What Is a Co-Owner?
A co-owner is an individual or group that shares ownership in an asset with another individual or group. The co-owner of an asset owns a percentage, though the amount may vary according to the ownership agreement. The rights of each owner are typically defined in accordance with a contract or written agreement, which often includes treatment of revenue and tax obligations.
There are different constraints co-owners might be bound by depending on the ownership structure, such as the case with real estate—which could operate as joint tenants or tenants in common.
The relationship between co-owners can vary, and the financial and legal obligations depend on the benefits each party ultimately wishes to receive. For real estate, the legal concept of co-owner, in which the parties involved may operate under joint tenancy or tenancy in common, has important ramifications.
Similarly, co-owners of a brokerage account or bank account are bound by strict procedures and legal constraints to operate the account and obtain benefits from the account during the time when the account is active. When it is closed, co-owners or legal representatives of the co-owners must be involved.
- Co-owners can be a group or individuals that own a percentage of an asset in conjunction with another individual or group.
- The revenue, tax, legal, and financial obligations can be different for each co-owner.
- There are risks to co-ownership, which can include shared responsibility for the other party’s reckless or negligent actions.
Criticism of Co-Owners
Sharing ownership of an asset has risks. For example, someone who decides to make another person a co-owner of a business instead of an employee may not like the way he or she is running the business. Instead of being able to separate the person from the company as an employee, the owner now must deal with buying out the problematic individual—assuming that an individual is willing to sell his or her share.

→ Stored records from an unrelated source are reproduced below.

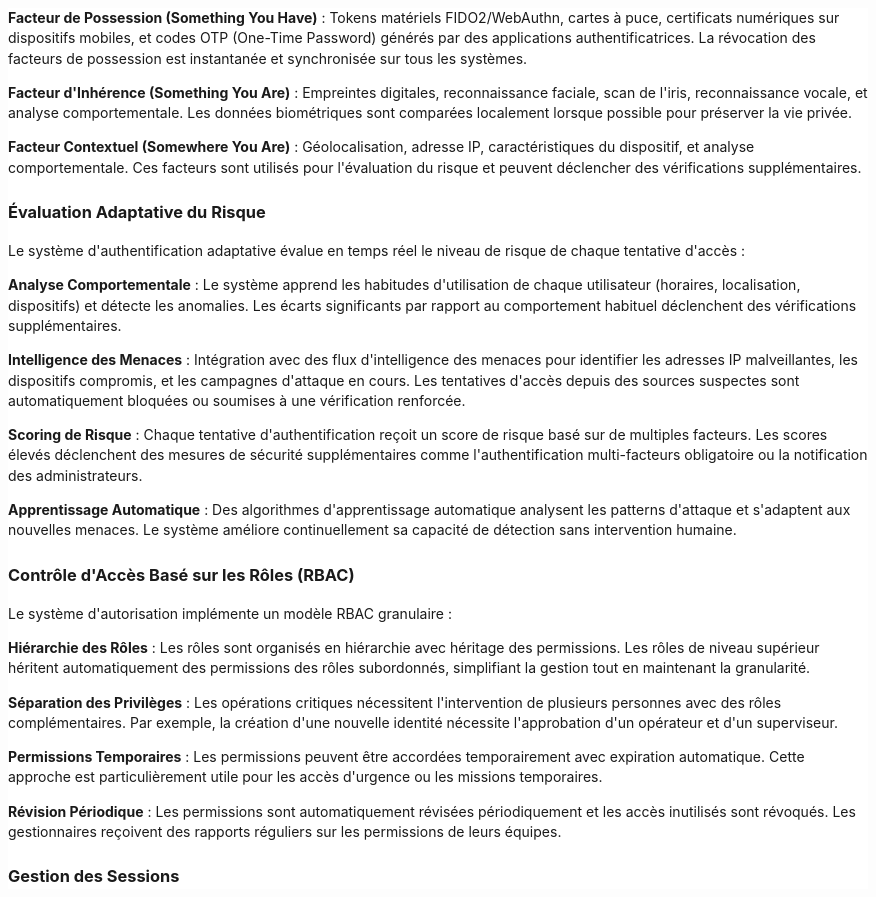 **Facteur de Possession (Something You Have)** : Tokens matériels FIDO2/WebAuthn, cartes à puce, certificats numériques sur dispositifs mobiles, et codes OTP (One-Time Password) générés par des applications authentificatrices. La révocation des facteurs de possession est instantanée et synchronisée sur tous les systèmes.

**Facteur d'Inhérence (Something You Are)** : Empreintes digitales, reconnaissance faciale, scan de l'iris, reconnaissance vocale, et analyse comportementale. Les données biométriques sont comparées localement lorsque possible pour préserver la vie privée.

**Facteur Contextuel (Somewhere You Are)** : Géolocalisation, adresse IP, caractéristiques du dispositif, et analyse comportementale. Ces facteurs sont utilisés pour l'évaluation du risque et peuvent déclencher des vérifications supplémentaires.

### Évaluation Adaptative du Risque

Le système d'authentification adaptative évalue en temps réel le niveau de risque de chaque tentative d'accès :

**Analyse Comportementale** : Le système apprend les habitudes d'utilisation de chaque utilisateur (horaires, localisation, dispositifs) et détecte les anomalies. Les écarts significants par rapport au comportement habituel déclenchent des vérifications supplémentaires.

**Intelligence des Menaces** : Intégration avec des flux d'intelligence des menaces pour identifier les adresses IP malveillantes, les dispositifs compromis, et les campagnes d'attaque en cours. Les tentatives d'accès depuis des sources suspectes sont automatiquement bloquées ou soumises à une vérification renforcée.

**Scoring de Risque** : Chaque tentative d'authentification reçoit un score de risque basé sur de multiples facteurs. Les scores élevés déclenchent des mesures de sécurité supplémentaires comme l'authentification multi-facteurs obligatoire ou la notification des administrateurs.

**Apprentissage Automatique** : Des algorithmes d'apprentissage automatique analysent les patterns d'attaque et s'adaptent aux nouvelles menaces. Le système améliore continuellement sa capacité de détection sans intervention humaine.

### Contrôle d'Accès Basé sur les Rôles (RBAC)

Le système d'autorisation implémente un modèle RBAC granulaire :

**Hiérarchie des Rôles** : Les rôles sont organisés en hiérarchie avec héritage des permissions. Les rôles de niveau supérieur héritent automatiquement des permissions des rôles subordonnés, simplifiant la gestion tout en maintenant la granularité.

**Séparation des Privilèges** : Les opérations critiques nécessitent l'intervention de plusieurs personnes avec des rôles complémentaires. Par exemple, la création d'une nouvelle identité nécessite l'approbation d'un opérateur et d'un superviseur.

**Permissions Temporaires** : Les permissions peuvent être accordées temporairement avec expiration automatique. Cette approche est particulièrement utile pour les accès d'urgence ou les missions temporaires.

**Révision Périodique** : Les permissions sont automatiquement révisées périodiquement et les accès inutilisés sont révoqués. Les gestionnaires reçoivent des rapports réguliers sur les permissions de leurs équipes.

### Gestion des Sessions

For example, consider a situation where a co-owner of a bank account irresponsibly gambles away a large sum of money on casino credit. The casino, as the creditor, could come after the account, leaving the responsible party exposed to a significant loss. Careful titling of accounts is particularly important in estate planning. If someone chooses to name a co-owner to an account and is not strategic about who is named, they run an enormous risk that the assets will not be distributed as desired upon passing.